◆ Exercise materials
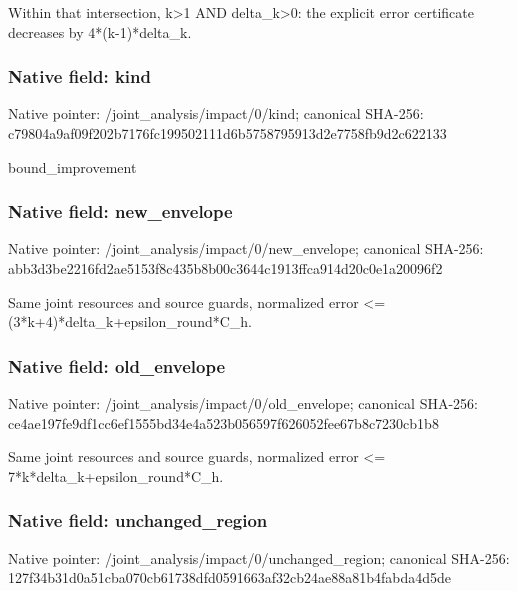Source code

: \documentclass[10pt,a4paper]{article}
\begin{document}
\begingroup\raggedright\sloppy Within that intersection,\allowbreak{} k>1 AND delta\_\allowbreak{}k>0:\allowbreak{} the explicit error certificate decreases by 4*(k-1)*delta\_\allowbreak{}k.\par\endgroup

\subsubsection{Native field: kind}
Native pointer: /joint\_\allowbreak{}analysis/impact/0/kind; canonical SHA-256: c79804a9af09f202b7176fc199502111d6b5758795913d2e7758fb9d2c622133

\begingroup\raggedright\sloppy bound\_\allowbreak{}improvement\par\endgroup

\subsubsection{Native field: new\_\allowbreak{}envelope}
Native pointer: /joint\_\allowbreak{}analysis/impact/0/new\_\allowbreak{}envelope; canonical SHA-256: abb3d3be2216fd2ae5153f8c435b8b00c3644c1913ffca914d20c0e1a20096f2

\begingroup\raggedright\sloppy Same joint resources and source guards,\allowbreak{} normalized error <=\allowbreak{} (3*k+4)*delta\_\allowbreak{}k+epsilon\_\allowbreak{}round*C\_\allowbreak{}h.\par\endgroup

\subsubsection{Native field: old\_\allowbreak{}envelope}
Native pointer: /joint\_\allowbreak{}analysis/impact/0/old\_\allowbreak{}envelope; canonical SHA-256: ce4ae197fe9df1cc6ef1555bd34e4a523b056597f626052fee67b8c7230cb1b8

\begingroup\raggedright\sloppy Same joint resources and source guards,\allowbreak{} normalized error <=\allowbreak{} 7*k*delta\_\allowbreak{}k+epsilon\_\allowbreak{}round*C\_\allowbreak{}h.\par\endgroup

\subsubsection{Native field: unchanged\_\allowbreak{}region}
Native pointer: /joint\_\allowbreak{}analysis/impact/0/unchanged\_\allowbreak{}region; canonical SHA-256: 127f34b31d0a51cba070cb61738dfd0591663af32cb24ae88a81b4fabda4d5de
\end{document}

---

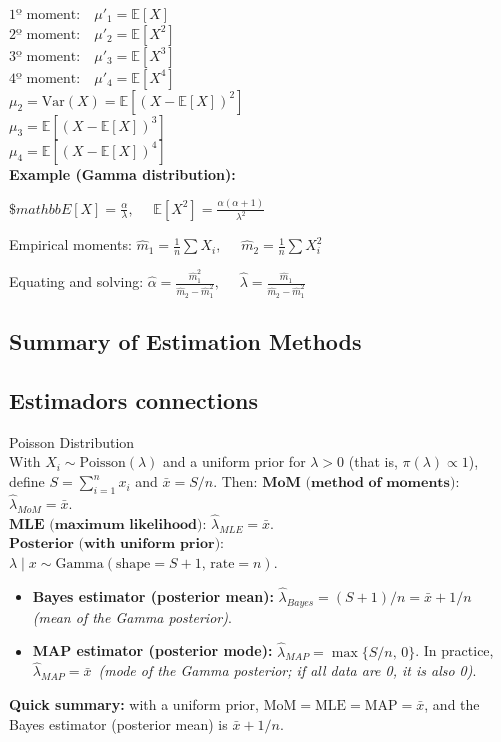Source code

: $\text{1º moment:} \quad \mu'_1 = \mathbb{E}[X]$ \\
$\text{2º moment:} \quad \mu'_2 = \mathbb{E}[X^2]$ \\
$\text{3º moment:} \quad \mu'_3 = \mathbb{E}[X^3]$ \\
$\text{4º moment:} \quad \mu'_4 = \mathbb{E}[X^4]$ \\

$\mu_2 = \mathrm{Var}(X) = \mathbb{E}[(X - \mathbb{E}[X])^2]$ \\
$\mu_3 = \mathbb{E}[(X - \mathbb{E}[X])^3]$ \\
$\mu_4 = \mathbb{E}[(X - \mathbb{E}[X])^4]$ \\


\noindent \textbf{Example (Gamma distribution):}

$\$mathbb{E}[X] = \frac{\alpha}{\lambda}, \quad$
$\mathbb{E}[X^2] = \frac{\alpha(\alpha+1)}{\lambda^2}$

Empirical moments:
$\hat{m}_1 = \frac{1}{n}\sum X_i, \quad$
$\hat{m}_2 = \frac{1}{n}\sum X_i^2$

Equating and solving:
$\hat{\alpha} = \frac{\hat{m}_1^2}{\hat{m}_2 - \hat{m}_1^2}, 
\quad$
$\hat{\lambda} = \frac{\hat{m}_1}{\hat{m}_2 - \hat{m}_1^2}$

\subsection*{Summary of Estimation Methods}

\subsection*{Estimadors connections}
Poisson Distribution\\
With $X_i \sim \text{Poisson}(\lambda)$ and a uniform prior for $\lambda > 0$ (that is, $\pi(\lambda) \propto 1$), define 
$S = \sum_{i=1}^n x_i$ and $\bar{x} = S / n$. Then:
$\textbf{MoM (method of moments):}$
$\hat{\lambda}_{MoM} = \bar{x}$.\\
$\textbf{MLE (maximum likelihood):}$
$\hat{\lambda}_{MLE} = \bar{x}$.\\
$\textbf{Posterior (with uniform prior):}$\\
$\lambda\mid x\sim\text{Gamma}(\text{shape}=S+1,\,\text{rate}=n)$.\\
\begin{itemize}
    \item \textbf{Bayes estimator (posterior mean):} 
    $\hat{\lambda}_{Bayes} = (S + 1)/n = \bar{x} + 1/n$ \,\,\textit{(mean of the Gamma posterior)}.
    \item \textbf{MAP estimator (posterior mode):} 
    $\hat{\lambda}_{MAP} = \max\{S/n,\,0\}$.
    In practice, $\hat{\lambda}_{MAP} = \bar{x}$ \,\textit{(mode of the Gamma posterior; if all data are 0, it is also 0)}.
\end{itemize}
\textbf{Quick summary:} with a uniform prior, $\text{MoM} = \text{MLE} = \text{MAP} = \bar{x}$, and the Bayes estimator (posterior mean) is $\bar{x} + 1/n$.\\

◆ What is being asked
Lines of the material that contain the word "mean" are to be gathered.

◆ Answer to this task
    \item \textbf{Bayes estimator (posterior mean):} 
    $\hat{\lambda}_{Bayes} = (S + 1)/n = \bar{x} + 1/n$ \,\,\textit{(mean of the Gamma posterior)}.
\textbf{Quick summary:} with a uniform prior, $\text{MoM} = \text{MLE} = \text{MAP} = \bar{x}$, and the Bayes estimator (posterior mean) is $\bar{x} + 1/n$.\\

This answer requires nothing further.